A brief glance at the papers this morning confirms that there will be plenty to do to set things right in the next government, from the nature of government, through what it promises, to what it actually achieves.
From the Guardian
Alcohol is up to a third cheaper in shops than it was a decade ago, say new Treasury figures, prompting a warning that cheap supermarket promotions are pushing pubs out of business.
The figures will increase pressure on the government to curb irresponsible price-cutting, blamed for fuelling Britain’s binge culture, as part of a planned review of alcohol prices due to be published next month.
Are we to be treated as responsible adults or not?
The credit crunch may have started abroad, but it was custom-made to hurt Britain.
Naturally, Mr Brown does not want to admit that, since he was in charge of the economy for the last decade.
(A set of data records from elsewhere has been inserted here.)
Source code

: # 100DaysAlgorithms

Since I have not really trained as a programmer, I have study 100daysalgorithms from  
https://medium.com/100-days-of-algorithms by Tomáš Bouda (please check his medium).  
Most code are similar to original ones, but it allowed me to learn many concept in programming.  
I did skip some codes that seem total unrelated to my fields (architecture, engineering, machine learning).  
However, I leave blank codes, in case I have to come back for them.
John McFall, the influential chairman of the Treasury select committee, has today called on the government to lower taxes and increase spending in a bid to “rescue” the flagging economy.
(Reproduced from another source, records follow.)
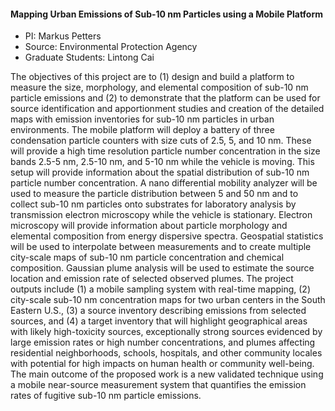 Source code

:#### Mapping Urban Emissions of Sub-10 nm Particles using a Mobile Platform

- PI: Markus Petters 
- Source: Environmental Protection Agency
- Graduate Students: Lintong Cai

The objectives of this project are to (1) design and build a platform to measure the size, morphology, and elemental composition of sub-10 nm particle emissions and (2) to demonstrate that the platform can be used for source identification and apportionment studies and creation of the detailed maps with emission inventories for sub-10 nm particles in urban environments. The mobile platform will deploy a battery of three condensation particle counters with size cuts of 2.5, 5, and 10 nm. These will provide a high time resolution particle number concentration in the size bands 2.5-5 nm, 2.5-10 nm, and 5-10 nm while the vehicle is moving. This setup will provide information about the spatial distribution of sub-10 nm particle number concentration. A nano differential mobility analyzer will be used to measure the particle distribution between 5 and 50 nm and to collect sub-10 nm particles onto substrates for laboratory analysis by transmission electron microscopy while the vehicle is stationary. Electron microscopy will provide information about particle morphology and elemental composition from energy dispersive spectra. Geospatial statistics will be used to interpolate between measurements and to create multiple city-scale maps of sub-10 nm particle concentration and chemical composition. Gaussian plume analysis will be used to estimate the source location and emission rate of selected observed plumes. The project outputs include (1) a mobile sampling system with real-time mapping, (2) city-scale sub-10 nm concentration maps for two urban centers in the South Eastern U.S., (3) a source inventory describing emissions from selected sources, and (4) a target inventory that will highlight geographical areas with likely high-toxicity sources, exceptionally strong sources evidenced by large emission rates or high number concentrations, and plumes affecting residential neighborhoods, schools, hospitals, and other community locales with potential for high impacts on human health or community well-being. The main outcome of the proposed work is a new validated technique using a mobile near-source measurement system that quantifies the emission rates of fugitive sub-10 nm particle emissions. 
But Mr McFall, Labour didn’t save in the boom.
From The Telegraph
In a letter to today’s Sunday Telegraph the group argues that Mr Darling’s public works programme, based on the interventionist policies put forward by John Maynard Keynes in the last century, is too risky.
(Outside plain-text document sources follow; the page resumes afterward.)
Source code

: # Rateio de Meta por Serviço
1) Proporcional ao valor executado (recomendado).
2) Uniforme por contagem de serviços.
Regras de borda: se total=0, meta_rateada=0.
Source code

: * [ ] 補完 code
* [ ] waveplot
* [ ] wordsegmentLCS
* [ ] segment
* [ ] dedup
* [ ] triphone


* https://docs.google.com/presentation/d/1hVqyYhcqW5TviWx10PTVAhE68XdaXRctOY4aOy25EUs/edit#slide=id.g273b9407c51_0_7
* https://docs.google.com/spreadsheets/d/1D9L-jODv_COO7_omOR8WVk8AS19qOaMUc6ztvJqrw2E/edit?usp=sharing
The economists also claim that the plan could boost the state to such a “dominant position” that it would “stunt the private sector’s recovery once recession is past”. They argue that taxes should be cut and interest rates varied to cope with economic downturns, rather than spending being ramped up.
John Greenwood, chief economist at Invesco Perpetual, said: “Japan tried to spend its way out of recession in the 1990s and the result was nothing except huge debt. Private firms will not be able to improve their own balance sheet if the government gets to the table first.”
he financial crisis spreading like wildfire across the former Soviet bloc threatens to set off a second and more dangerous banking crisis in Western Europe, tipping the whole Continent into a fully-fledged economic slump.
Currency pegs are being tested to destruction on the fringes of Europe’s monetary union in a traumatic upheaval that recalls the collapse of the Exchange Rate Mechanism in 1992.
“This is the biggest currency crisis the world has ever seen,” said Neil Mellor, a strategist at Bank of New York Mellon.
MEPs and freedom of information campaigners last night accused the European Commission of breaching its own transparency rules by refusing to publish details of meetings between Lord Mandelson and the controversial Russian oligarch Oleg Deripaska.
Why is the “inner God within” so absent from today’s parliamentary debates? Why is reading Hansard akin to ingesting a company’s report and accounts, when in earlier periods of our history it read like life-enhancing literature?
The standard of parliamentary discourse is as low as at any time in living memory; so where have all our orators gone?
From the Times
Banks and credit card companies are exploiting obscure legal powers to seize the homes of thousands of people who cannot pay their credit card bills.
In some cases, people owing as little as £1,000 have been served with charging orders – the legal instrument enabling a creditor to order the sale of a property.
Nationwide, the building society, and Northern Rock, which was nationalised earlier this year, are among the most aggressive in using the court orders.
John Hutton has become the first defence secretary to back a French plan for a European army, branding those who dismiss it as “pathetic”.
In a wide-ranging interview with The Sunday Times, he said: “I think we’ve got to be pragmatic about those things. Where it can help, we should be part of it.”
Alistair Darling will concede in a speech on Wednesday that the economic downturn is likely to be deeper and longer-lasting than first thought.
While Gordon Brown insisted yesterday that Britain was “better-prepared” than other economies, Treasury officials no longer believe the UK economy will escape lightly.
I could go on, but in fact I have a renewed optimism: historically, people and societies bounce back, and they do so without central direction.